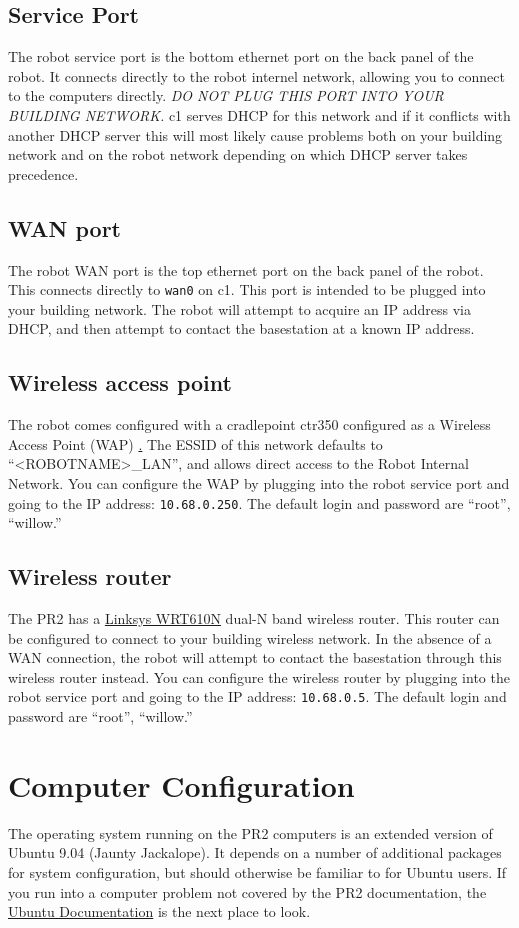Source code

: \subsection{Service Port} The robot service port is the bottom
ethernet port on the back panel of the robot.  It connects directly to
the robot internel network, allowing you to connect to the computers
directly.  \textit{DO NOT PLUG THIS PORT INTO YOUR BUILDING NETWORK.}
c1 serves DHCP for this network and if it conflicts with another DHCP
server this will most likely cause problems both on your building
network and on the robot network depending on which DHCP server takes
precedence.
\subsection{WAN port} The robot WAN port is the top ethernet port on
the back panel of the robot.  This connects directly to \texttt{wan0}
on c1.  This port is intended to be plugged into your building
network.  The robot will attempt to acquire an IP address via DHCP,
and then attempt to contact the basestation at a known IP address.
\subsection{Wireless access point} The robot comes configured with a
cradlepoint ctr350 configured as a Wireless Access Point (WAP)
\href{http://www.cradlepoint.com/products/ctr350-mobile-broadband-router}.
The ESSID of this network defaults to ``<ROBOTNAME>\_LAN'', and allows
direct access to the Robot Internal Network.  You can configure the
WAP by plugging into the robot service port and going to the IP
address: \texttt{10.68.0.250}.  The default login and password are
``root'', ``willow.''

\subsection{Wireless router}
The PR2 has a
\href{http://www.linksysbycisco.com/US/en/products/WRT610N}{Linksys
  WRT610N} dual-N band wireless router.  This router can be configured
to connect to your building wireless network.  In the absence of a WAN
connection, the robot will attempt to contact the basestation through
this wireless router instead. You can configure the wireless router by
plugging into the robot service port and going to the IP address:
\texttt{10.68.0.5}.  The default login and password are ``root'',
``willow.''

\section{Computer Configuration}
The operating system running on the PR2 computers is an extended
version of Ubuntu 9.04 (Jaunty Jackalope). It depends on a number of
additional packages for system configuration, but should otherwise be
familiar to for Ubuntu users. If you run into a computer problem not
covered by the PR2 documentation, the
\href{https://help.ubuntu.com/9.04/index.html}{Ubuntu Documentation}
is the next place to look.

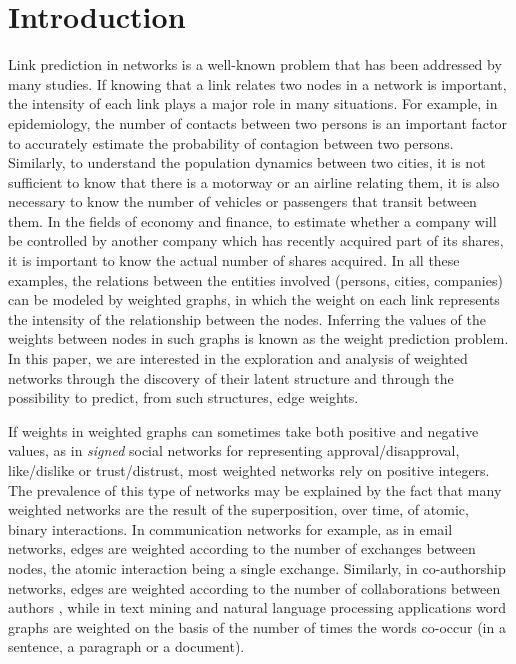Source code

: \section{Introduction}

Link prediction in networks is a well-known problem that has been addressed by many studies. If knowing that a link relates two nodes in a network is important, the intensity of each link plays a major role in many situations. For example, in epidemiology, the number of contacts between two persons is an important factor to accurately estimate the probability of contagion between two persons. Similarly, to understand the population dynamics between two cities, it is not sufficient to know that there is a motorway or an airline relating them, it is also necessary to know the number of vehicles or passengers that transit between them. In the fields of economy and finance, to estimate whether a company will be controlled by another company which has recently acquired part of its shares, it is important to know the actual number of shares acquired. In all these examples, the relations between the entities involved (persons, cities, companies) can be modeled by weighted graphs, in which the weight on each link represents the intensity of the relationship between the nodes. Inferring the values of the weights between nodes in such graphs is known as the weight prediction problem. In this paper, we are interested in the exploration and analysis of weighted networks through the discovery of their latent structure and through the possibility to predict, from such structures, edge weights. 

If weights in weighted graphs can sometimes take both positive and negative values, as in \textit{signed} social networks for representing approval/disapproval, like/dislike or trust/distrust, most weighted networks rely on positive integers. The prevalence of this type of networks may be explained by the fact that many weighted networks are the result of the superposition, over time, of atomic, binary interactions. In communication networks for example, as in email networks, edges are weighted according to the number of exchanges between nodes, the atomic interaction being a single exchange. Similarly, in co-authorship networks, edges are weighted according to the number of collaborations between authors \cite{newman2001scientific}, while in text mining and natural language processing applications word graphs are weighted on the basis of the number of times the words co-occur (in a sentence, a paragraph or a document).

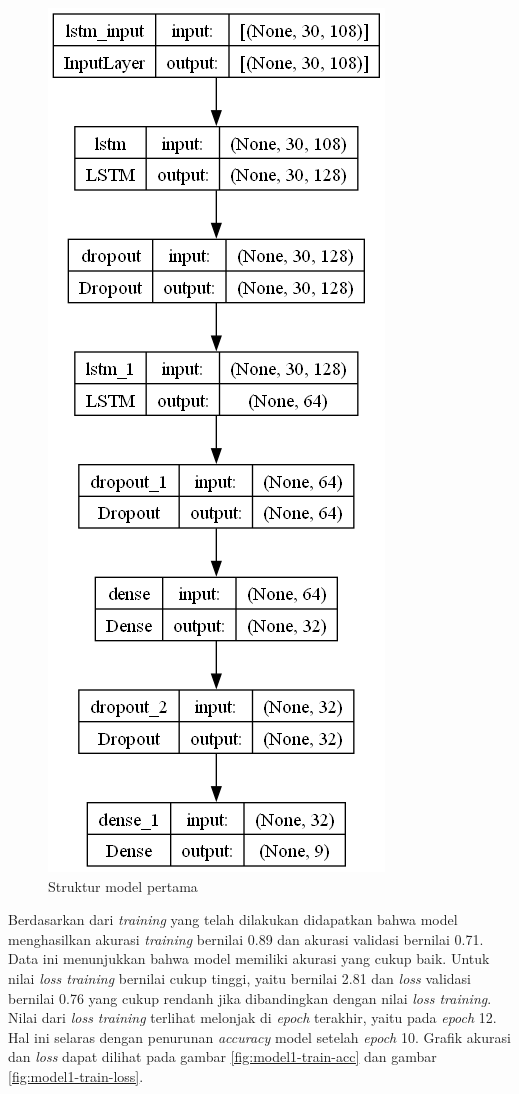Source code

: \begin{figure}[H]
  \centering

  \includegraphics[scale=0.5]{gambar/bab4-uji-model-worst-model.png}

  \caption{Struktur model pertama}
  \label{fig:model1-struktur}
\end{figure}

Berdasarkan dari \emph{training} yang telah dilakukan didapatkan bahwa model menghasilkan akurasi \emph{training} bernilai 0.89 dan akurasi validasi bernilai 0.71. Data ini menunjukkan bahwa model memiliki akurasi yang cukup baik. Untuk nilai \emph{loss training} bernilai cukup tinggi, yaitu bernilai 2.81 dan \emph{loss} validasi bernilai 0.76 yang cukup rendanh jika dibandingkan dengan nilai \emph{loss training}. Nilai dari \emph{loss training} terlihat melonjak di \emph{epoch} terakhir, yaitu pada \emph{epoch} 12. Hal ini selaras dengan penurunan \emph{accuracy} model setelah \emph{epoch} 10. Grafik akurasi dan \emph{loss} dapat dilihat pada gambar \ref{fig:model1-train-acc} dan gambar \ref{fig:model1-train-loss}.

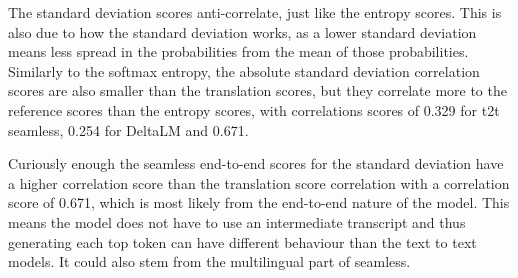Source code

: The standard deviation scores anti-correlate, just like the entropy scores. This is also due to how the standard deviation works, as a lower standard deviation means less spread in the probabilities from the mean of those probabilities. 
Similarly to the softmax entropy, the absolute standard deviation correlation scores are also smaller than the translation scores, but they correlate more to the reference scores than the entropy scores, with correlations scores of 0.329 for t2t seamless, 0.254 for DeltaLM and 0.671.

Curiously enough the seamless end-to-end scores for the standard deviation have a higher correlation score than the translation score correlation with a correlation score of 0.671, which is most likely from the end-to-end nature of the model. This means the model does not have to use an intermediate transcript and thus generating each top token can have different behaviour than the text to text models. It could also stem from the multilingual part of seamless. 

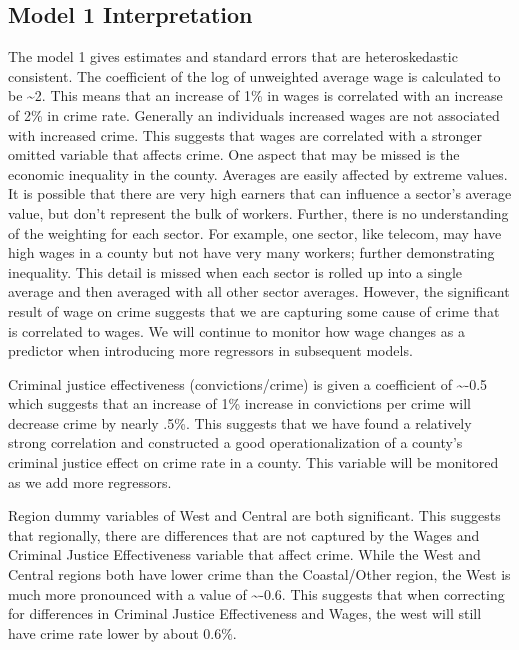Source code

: \documentclass[]{article}
\begin{document}
\hypertarget{model-1-interpretation}{%
\subsection{Model 1 Interpretation}\label{model-1-interpretation}}

The model 1 gives estimates and standard errors that are heteroskedastic
consistent. The coefficient of the log of unweighted average wage is
calculated to be \textasciitilde{}2. This means that an increase of 1\%
in wages is correlated with an increase of 2\% in crime rate. Generally
an individuals increased wages are not associated with increased crime.
This suggests that wages are correlated with a stronger omitted variable
that affects crime. One aspect that may be missed is the economic
inequality in the county. Averages are easily affected by extreme
values. It is possible that there are very high earners that can
influence a sector's average value, but don't represent the bulk of
workers. Further, there is no understanding of the weighting for each
sector. For example, one sector, like telecom, may have high wages in a
county but not have very many workers; further demonstrating inequality.
This detail is missed when each sector is rolled up into a single
average and then averaged with all other sector averages. However, the
significant result of wage on crime suggests that we are capturing some
cause of crime that is correlated to wages. We will continue to monitor
how wage changes as a predictor when introducing more regressors in
subsequent models.

Criminal justice effectiveness (convictions/crime) is given a
coefficient of \textasciitilde{}-0.5 which suggests that an increase of
1\% increase in convictions per crime will decrease crime by nearly
.5\%. This suggests that we have found a relatively strong correlation
and constructed a good operationalization of a county's criminal justice
effect on crime rate in a county. This variable will be monitored as we
add more regressors.

Region dummy variables of West and Central are both significant. This
suggests that regionally, there are differences that are not captured by
the Wages and Criminal Justice Effectiveness variable that affect crime.
While the West and Central regions both have lower crime than the
Coastal/Other region, the West is much more pronounced with a value of
\textasciitilde{}-0.6. This suggests that when correcting for
differences in Criminal Justice Effectiveness and Wages, the west will
still have crime rate lower by about 0.6\%.
\end{document}
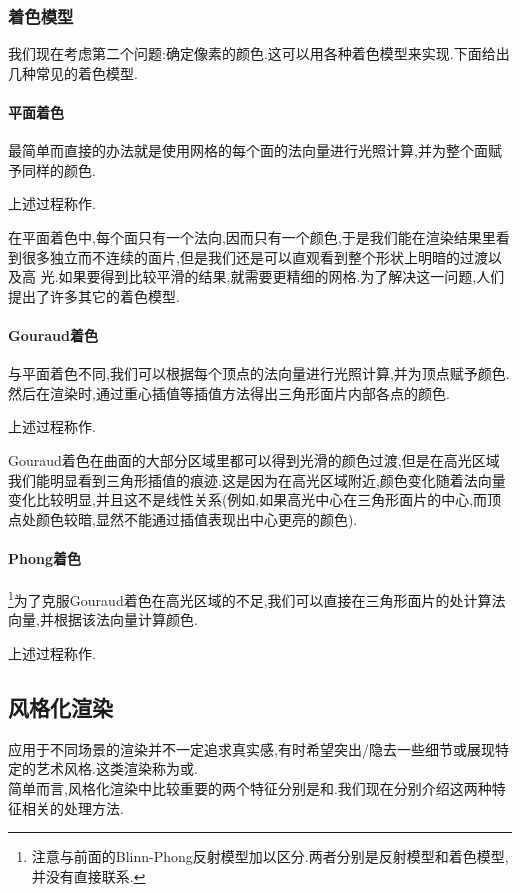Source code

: \documentclass{ctexart}
\begin{document}
\subsubsection{着色模型}
我们现在考虑第二个问题:确定像素的颜色.这可以用各种着色模型来实现.下面给出几种常见的着色模型.
\paragraph{平面着色}
最简单而直接的办法就是使用网格的每个面的法向量进行光照计算,并为整个面赋予同样的颜色.
\begin{definition}[平面着色]
    上述过程称作.
\end{definition}
在平面着色中,每个面只有一个法向,因而只有一个颜色,于是我们能在渲染结果里看到很多独立而不连续的面片,但是我们还是可以直观看到整个形状上明暗的过渡以及高
光.如果要得到比较平滑的结果,就需要更精细的网格.为了解决这一问题,人们提出了许多其它的着色模型.
\paragraph{Gouraud着色}
与平面着色不同,我们可以根据每个顶点的法向量进行光照计算,并为顶点赋予颜色.然后在渲染时,通过重心插值等插值方法得出三角形面片内部各点的颜色.
\begin{definition}[Gouraud着色]
    上述过程称作.
\end{definition}
Gouraud着色在曲面的大部分区域里都可以得到光滑的颜色过渡,但是在高光区域我们能明显看到三角形插值的痕迹.这是因为在高光区域附近,颜色变化随着法向量变化比较明显,并且这不是线性关系(例如,如果高光中心在三角形面片的中心,而顶点处颜色较暗,显然不能通过插值表现出中心更亮的颜色).
\paragraph{Phong着色}\footnote{注意与前面的Blinn-Phong反射模型加以区分.两者分别是反射模型和着色模型,并没有直接联系.}为了克服Gouraud着色在高光区域的不足,我们可以直接在三角形面片的处计算法向量,并根据该法向量计算颜色.
\begin{definition}[Phong着色]
    上述过程称作.
\end{definition}
\subsection{风格化渲染}
应用于不同场景的渲染并不一定追求真实感,有时希望突出/隐去一些细节或展现特定的艺术风格.这类渲染称为或.\\
\indent 简单而言,风格化渲染中比较重要的两个特征分别是和.我们现在分别介绍这两种特征相关的处理方法.
\end{document}
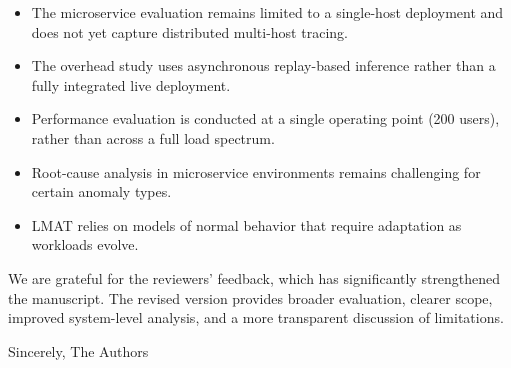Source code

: \documentclass[11pt]{article}
\begin{document}
\begin{itemize}[leftmargin=1.5em]
\item The microservice evaluation remains limited to a single-host deployment and does not yet capture distributed multi-host tracing.
\item The overhead study uses asynchronous replay-based inference rather than a fully integrated live deployment.
\item Performance evaluation is conducted at a single operating point (200 users), rather than across a full load spectrum.
\item Root-cause analysis in microservice environments remains challenging for certain anomaly types.
\item LMAT relies on models of normal behavior that require adaptation as workloads evolve.
\end{itemize}

We are grateful for the reviewers’ feedback, which has significantly strengthened the manuscript. The revised version provides broader evaluation, clearer scope, improved system-level analysis, and a more transparent discussion of limitations.

Sincerely,
\newline
The Authors
\end{document}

○ ○ ○ ○ ○ ○ ○

Pictures should not appear in the copy. Write out exactly the lines above from the first one through the line that contains "and then attempt".

▶ [Output for this task]
Source code

: \subsection{Service Port} The robot service port is the bottom
ethernet port on the back panel of the robot.  It connects directly to
the robot internel network, allowing you to connect to the computers
directly.  \textit{DO NOT PLUG THIS PORT INTO YOUR BUILDING NETWORK.}
c1 serves DHCP for this network and if it conflicts with another DHCP
server this will most likely cause problems both on your building
network and on the robot network depending on which DHCP server takes
precedence.
\subsection{WAN port} The robot WAN port is the top ethernet port on
the back panel of the robot.  This connects directly to \texttt{wan0}
on c1.  This port is intended to be plugged into your building
network.  The robot will attempt to acquire an IP address via DHCP,
and then attempt to contact the basestation at a known IP address.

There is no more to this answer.